In such a situation and in the absence of any material before us to distinguish the said ratio vis-à-vis the fact of the present case we find the ratio of the Hon’ble Bombay High Court as laid down in Bharti Airtel Ltd. (supra) and Vodafone India Ltd. (supra) should be followed. Hence, first point of difference is answered against the appellant and in favour of Revenue.

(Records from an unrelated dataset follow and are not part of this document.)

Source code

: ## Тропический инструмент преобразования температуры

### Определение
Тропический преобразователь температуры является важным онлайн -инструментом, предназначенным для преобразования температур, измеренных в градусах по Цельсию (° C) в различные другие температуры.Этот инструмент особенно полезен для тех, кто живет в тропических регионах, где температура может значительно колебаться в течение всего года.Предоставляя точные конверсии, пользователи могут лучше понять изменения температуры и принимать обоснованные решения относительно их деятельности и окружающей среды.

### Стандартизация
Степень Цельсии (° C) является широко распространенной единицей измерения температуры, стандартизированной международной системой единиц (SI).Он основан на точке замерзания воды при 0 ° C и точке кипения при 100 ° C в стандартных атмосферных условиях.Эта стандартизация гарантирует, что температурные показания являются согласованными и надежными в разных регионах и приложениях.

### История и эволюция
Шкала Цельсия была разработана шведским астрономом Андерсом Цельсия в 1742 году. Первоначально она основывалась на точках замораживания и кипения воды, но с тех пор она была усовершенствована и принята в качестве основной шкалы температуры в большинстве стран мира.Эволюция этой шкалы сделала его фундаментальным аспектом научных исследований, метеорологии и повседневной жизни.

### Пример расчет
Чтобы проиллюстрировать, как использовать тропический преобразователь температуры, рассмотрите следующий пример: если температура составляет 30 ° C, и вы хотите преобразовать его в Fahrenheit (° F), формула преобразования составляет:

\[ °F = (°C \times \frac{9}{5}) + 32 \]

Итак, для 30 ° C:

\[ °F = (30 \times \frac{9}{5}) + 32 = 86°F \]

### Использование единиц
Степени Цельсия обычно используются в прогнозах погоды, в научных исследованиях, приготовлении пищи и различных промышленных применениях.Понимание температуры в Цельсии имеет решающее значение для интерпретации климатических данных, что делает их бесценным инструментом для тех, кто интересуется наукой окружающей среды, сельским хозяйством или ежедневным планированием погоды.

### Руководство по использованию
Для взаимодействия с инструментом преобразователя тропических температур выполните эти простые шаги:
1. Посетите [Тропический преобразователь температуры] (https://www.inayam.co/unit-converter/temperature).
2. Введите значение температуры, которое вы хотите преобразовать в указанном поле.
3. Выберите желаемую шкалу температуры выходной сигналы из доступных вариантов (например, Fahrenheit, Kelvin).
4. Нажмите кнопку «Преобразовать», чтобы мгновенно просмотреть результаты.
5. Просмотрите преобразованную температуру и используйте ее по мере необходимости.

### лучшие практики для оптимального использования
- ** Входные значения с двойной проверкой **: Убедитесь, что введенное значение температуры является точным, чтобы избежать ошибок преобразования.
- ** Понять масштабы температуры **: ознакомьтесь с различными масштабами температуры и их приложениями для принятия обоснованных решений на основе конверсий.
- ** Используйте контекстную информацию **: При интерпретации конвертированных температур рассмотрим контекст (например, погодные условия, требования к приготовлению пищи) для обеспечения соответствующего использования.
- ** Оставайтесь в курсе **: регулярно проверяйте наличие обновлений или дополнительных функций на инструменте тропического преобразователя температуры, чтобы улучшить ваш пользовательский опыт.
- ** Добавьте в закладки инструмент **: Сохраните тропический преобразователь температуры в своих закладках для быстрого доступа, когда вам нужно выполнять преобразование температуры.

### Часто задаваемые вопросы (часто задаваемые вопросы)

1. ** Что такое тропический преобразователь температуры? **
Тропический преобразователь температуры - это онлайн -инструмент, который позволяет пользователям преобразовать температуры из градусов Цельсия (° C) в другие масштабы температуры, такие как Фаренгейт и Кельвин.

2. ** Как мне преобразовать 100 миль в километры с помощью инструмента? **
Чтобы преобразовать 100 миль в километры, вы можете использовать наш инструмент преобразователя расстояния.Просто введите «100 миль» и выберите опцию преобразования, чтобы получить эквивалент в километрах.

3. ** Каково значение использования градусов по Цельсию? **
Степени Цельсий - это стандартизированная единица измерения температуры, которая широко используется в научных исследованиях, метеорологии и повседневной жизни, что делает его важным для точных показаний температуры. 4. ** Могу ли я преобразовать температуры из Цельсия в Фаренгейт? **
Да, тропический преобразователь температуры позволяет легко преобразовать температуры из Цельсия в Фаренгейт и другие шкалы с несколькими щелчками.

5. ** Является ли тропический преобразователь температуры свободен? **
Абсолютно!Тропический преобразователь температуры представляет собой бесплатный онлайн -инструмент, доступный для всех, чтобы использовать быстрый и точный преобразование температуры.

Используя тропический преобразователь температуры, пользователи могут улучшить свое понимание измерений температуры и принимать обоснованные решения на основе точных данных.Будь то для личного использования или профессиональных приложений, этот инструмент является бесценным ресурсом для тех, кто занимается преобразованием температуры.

The second point of difference of opinion referred to the Larger Bench is regarding the eligibility of the appellant to the credit on shelters and parts as capital goods. We find that our preceding analysis regarding ineligibility of credit on towers and shelters is equally applicable to the said items. The only reason for claiming the credit on shelters and parts is their classification under Chapter 85. We find that a particular classification of duty paid item by itself does not make the item eligible for Cenvat credit. The eligibility of credit is determined by the provisions of Cenvat Credit Rules. By classifying a product and paying duty under a particular heading, an automatic claim for such credit for that item cannot be made. The eligibility of any item for credit is to be decided as per provisions of Cenvat Credit Rules, 2004. As discussed elaborately hereinabove shelters were found to be not eligible for Cenvat credit either as capital goods or as inputs and as such some supplier classifying the product under Chapter 85 by itself does not make them eligible for credit if they are otherwise not entitled for the same. Learned Counsel contended that the denial of credit as held by Hon’ble Bombay High Court is only on classification of these shelters. We find that the Hon’ble High Court categorically held that towers and PFB are in the nature of immovable goods and are non-marketable and non-excisable. Further, we find that the analogy drawn by learned Counsel with plant and machinery to the present issue is not correct. The plant and machinery classifiable under specific tariff heading are manufactured and cleared on payment of duty as such machinery. Here, the facts are clearly different. Accordingly, the second point of reference is also answered against the appellant and in favour of Revenue.